Youth Advisory Council urged to advocate for remedial programmes to train unattached youths
KINGSTON, Jamaica — Newly installed members of the National Youth Advisory Council of Jamaica are encouraged to advocate for remedial programmes that the Government could implement to train unattached youth, in order to prevent labour shortages.
The charge came from Prime Minister, Andrew Holness, during his keynote address at the Installation Ceremony for the 2021/23 Council members at the Jamaica House in Kingston, on April 22.
According to a release, Holness said the approved suggestions would be structured for a “seamless transition from school to the workforce, where businesses can plan great alignment of skills and needs”.
“We could develop a programme, for example, for logistics and business process outsourcing. [On] apprenticeships, they [would receive] a stipend for helping with digital transformation and other areas,” he noted.
The Prime Minister said that as the economy recovers from the setbacks caused by the COVID-19 pandemic, Jamaica’s unemployment rate, at 6.2 per cent, has been recorded as the lowest in the country’s history by the Statistical Institute of Jamaica (STATIN).
“There is still a great deal of persons who would be unemployed, possibly between 75,000 and 80,000 [and] we can’t, as the Government, just sit by and say this is so great, because you have to be considering what happens when you get to three per cent unemployment,” he said.

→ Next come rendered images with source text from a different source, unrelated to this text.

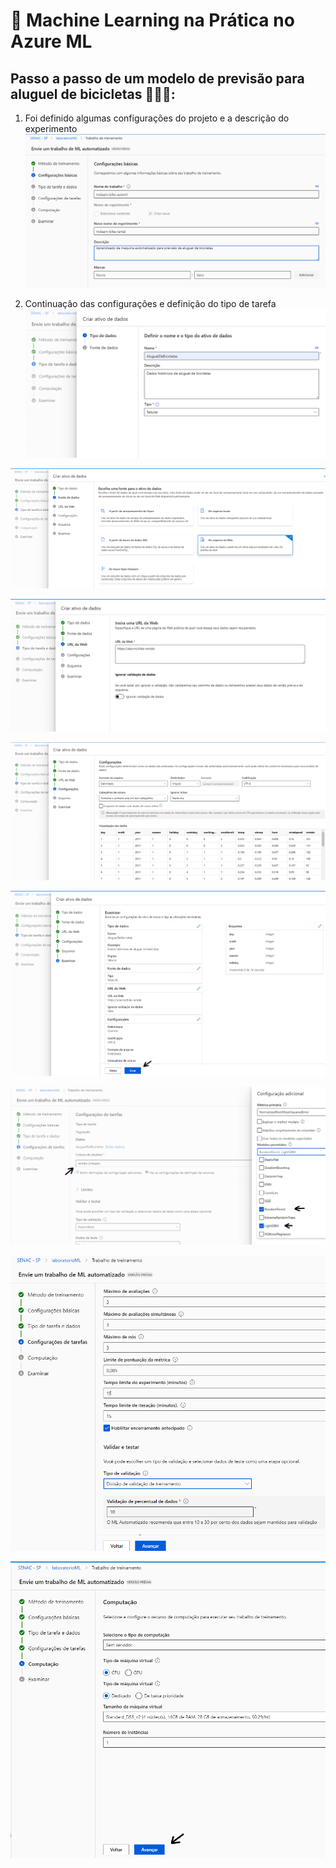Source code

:# 🚀 Machine Learning na Prática no Azure ML

##  Passo a passo de um modelo de previsão para aluguel de bicicletas 🚴🚴‍♀️:

1. Foi definido algumas configurações do projeto e a descrição do experimento
![Parte 1](imagens/Etapa2.png)

2. Continuação das configurações e definição do tipo de tarefa
![Parte 1](imagens/Etapa3.png)


![Parte 1](imagens/Etapa4.png)

![Parte 1](imagens/Etapa5.png)

![Parte 1](imagens/Etapa6.png)

![Parte 1](imagens/Etapa7.png)

![Parte 1](imagens/Etapa8.png)

![Parte 1](imagens/Etapa9.png)

![Parte 1](imagens/Etapa10.png)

This, he noted, will see the need for an increase in labour to “keep the industries going”.
“[So], where will we find the labour? It’s a very important point for our consideration, and this is something our young people should start to think about,” he added.
Meanwhile, Holness pointed out that there will be a resumption of the Housing, Opportunity, Production and Employment (HOPE) programme to assist in getting “young people back into a national service training programme that will help adjust their attitudes, so that they can become trainable and then employable”.
The HOPE programme is a youth-engagement initiative that targets persons aged 18 to 24 who are not employed or enrolled in a school or training programme.